Assigned task => Look below for the line containing "- Commit some tweeks to mobile support."; from there, print each line exactly up to and including the line containing "- Update README.md", and stop.

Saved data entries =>
● ● ●
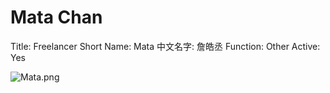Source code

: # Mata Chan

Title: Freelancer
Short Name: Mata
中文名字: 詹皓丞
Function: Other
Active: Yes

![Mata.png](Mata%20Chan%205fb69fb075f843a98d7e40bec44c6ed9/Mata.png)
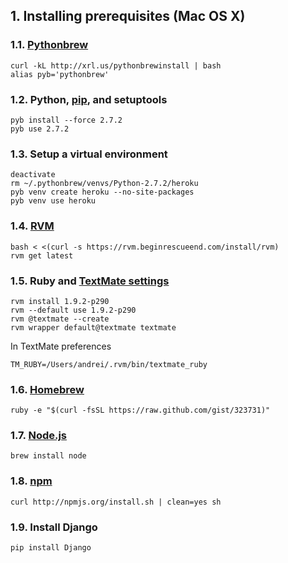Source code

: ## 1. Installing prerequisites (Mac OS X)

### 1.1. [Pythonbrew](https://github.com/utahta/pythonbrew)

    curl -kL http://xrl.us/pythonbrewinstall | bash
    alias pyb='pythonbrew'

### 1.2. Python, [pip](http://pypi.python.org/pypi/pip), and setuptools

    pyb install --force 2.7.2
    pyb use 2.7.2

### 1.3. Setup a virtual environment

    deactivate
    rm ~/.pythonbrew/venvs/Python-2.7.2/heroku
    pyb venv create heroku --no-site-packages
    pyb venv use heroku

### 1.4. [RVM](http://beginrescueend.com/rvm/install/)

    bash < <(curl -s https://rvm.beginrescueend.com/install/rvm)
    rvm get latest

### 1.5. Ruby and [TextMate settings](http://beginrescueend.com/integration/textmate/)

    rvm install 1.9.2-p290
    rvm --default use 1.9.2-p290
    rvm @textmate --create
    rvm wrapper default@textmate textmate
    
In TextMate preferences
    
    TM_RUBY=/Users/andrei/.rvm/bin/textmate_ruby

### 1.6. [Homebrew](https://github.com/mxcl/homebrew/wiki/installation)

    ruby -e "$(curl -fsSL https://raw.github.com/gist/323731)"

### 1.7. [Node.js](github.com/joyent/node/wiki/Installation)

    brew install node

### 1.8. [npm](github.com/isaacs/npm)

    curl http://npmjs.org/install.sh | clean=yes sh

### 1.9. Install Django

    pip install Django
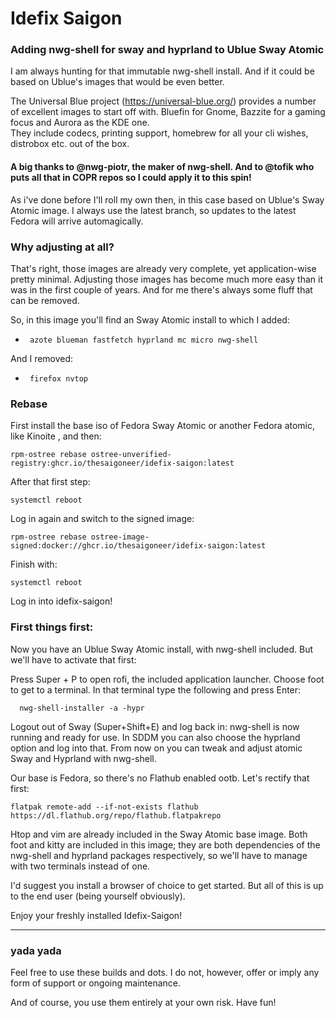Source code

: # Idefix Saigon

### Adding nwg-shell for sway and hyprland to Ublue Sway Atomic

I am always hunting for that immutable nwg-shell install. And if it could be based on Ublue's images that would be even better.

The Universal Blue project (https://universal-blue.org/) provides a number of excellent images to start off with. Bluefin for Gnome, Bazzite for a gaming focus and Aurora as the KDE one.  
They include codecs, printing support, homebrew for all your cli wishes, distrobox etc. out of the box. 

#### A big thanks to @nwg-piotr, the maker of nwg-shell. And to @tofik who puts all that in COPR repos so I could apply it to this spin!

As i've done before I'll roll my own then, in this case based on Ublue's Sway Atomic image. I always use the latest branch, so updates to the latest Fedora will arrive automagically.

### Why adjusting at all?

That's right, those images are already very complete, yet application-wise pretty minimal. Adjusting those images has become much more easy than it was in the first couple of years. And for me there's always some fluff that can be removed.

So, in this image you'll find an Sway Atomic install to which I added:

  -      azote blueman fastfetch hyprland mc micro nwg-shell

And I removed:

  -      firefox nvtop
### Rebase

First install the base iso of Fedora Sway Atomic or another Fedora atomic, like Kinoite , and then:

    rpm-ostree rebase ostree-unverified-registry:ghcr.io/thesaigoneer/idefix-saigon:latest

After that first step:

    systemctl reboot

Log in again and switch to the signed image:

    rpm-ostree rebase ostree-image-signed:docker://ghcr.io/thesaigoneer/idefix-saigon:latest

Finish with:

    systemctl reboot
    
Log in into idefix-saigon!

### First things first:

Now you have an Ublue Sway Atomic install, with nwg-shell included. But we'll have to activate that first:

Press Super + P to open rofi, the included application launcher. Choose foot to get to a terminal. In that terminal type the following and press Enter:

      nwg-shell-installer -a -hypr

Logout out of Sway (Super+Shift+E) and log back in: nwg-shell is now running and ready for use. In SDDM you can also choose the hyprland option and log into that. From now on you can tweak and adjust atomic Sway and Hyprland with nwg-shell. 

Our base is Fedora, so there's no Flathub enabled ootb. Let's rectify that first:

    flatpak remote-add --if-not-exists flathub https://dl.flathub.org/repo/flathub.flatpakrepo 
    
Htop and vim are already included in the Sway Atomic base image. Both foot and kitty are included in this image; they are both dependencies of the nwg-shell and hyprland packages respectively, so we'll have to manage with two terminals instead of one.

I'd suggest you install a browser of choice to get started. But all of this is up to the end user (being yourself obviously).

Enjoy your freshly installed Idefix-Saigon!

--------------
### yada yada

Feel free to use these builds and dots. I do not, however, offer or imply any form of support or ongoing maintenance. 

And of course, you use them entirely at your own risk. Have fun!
● ● ●
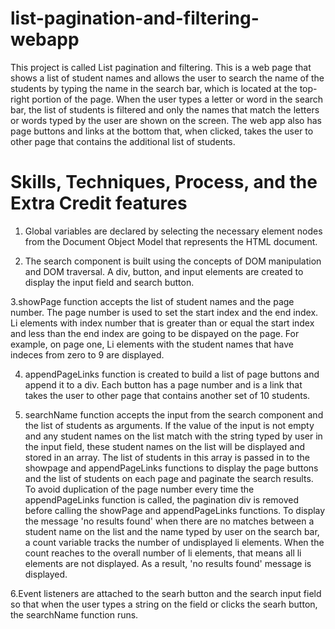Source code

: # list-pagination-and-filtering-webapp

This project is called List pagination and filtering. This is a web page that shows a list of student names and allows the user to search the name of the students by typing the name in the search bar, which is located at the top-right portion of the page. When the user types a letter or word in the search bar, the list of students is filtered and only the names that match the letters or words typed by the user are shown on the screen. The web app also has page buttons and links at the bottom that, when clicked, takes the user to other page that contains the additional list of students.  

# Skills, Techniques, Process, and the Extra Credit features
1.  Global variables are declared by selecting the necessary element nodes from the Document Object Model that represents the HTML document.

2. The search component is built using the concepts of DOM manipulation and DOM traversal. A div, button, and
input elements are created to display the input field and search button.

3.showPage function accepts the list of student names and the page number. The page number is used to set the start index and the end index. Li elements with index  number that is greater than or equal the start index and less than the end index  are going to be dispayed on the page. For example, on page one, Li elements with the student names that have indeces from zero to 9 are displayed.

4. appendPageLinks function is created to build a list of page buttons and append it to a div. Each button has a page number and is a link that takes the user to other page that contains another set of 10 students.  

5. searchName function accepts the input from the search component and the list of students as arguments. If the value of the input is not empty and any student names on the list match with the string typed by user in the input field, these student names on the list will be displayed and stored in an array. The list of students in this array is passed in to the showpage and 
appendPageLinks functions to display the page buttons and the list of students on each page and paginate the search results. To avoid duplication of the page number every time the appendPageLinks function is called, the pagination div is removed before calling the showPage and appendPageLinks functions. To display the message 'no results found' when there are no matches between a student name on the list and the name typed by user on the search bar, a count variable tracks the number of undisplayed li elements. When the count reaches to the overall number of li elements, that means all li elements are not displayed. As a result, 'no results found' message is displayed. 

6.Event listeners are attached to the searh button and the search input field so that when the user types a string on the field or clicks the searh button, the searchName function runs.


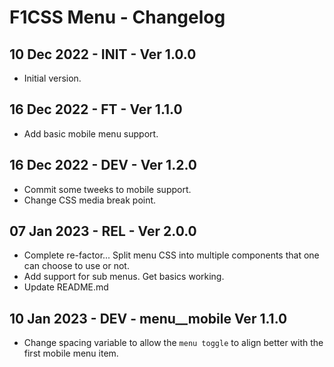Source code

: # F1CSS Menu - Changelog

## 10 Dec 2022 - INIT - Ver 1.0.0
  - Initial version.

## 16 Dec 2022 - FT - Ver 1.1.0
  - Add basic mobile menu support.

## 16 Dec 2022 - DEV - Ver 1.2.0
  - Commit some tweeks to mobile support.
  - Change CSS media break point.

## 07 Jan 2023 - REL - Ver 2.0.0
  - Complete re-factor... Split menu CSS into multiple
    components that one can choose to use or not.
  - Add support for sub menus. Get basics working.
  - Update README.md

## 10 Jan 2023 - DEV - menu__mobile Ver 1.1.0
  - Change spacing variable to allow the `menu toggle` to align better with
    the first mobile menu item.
● ● ●
Answer to this task =>
  - Commit some tweeks to mobile support.
  - Change CSS media break point.

## 07 Jan 2023 - REL - Ver 2.0.0
  - Complete re-factor... Split menu CSS into multiple
    components that one can choose to use or not.
  - Add support for sub menus. Get basics working.
  - Update README.md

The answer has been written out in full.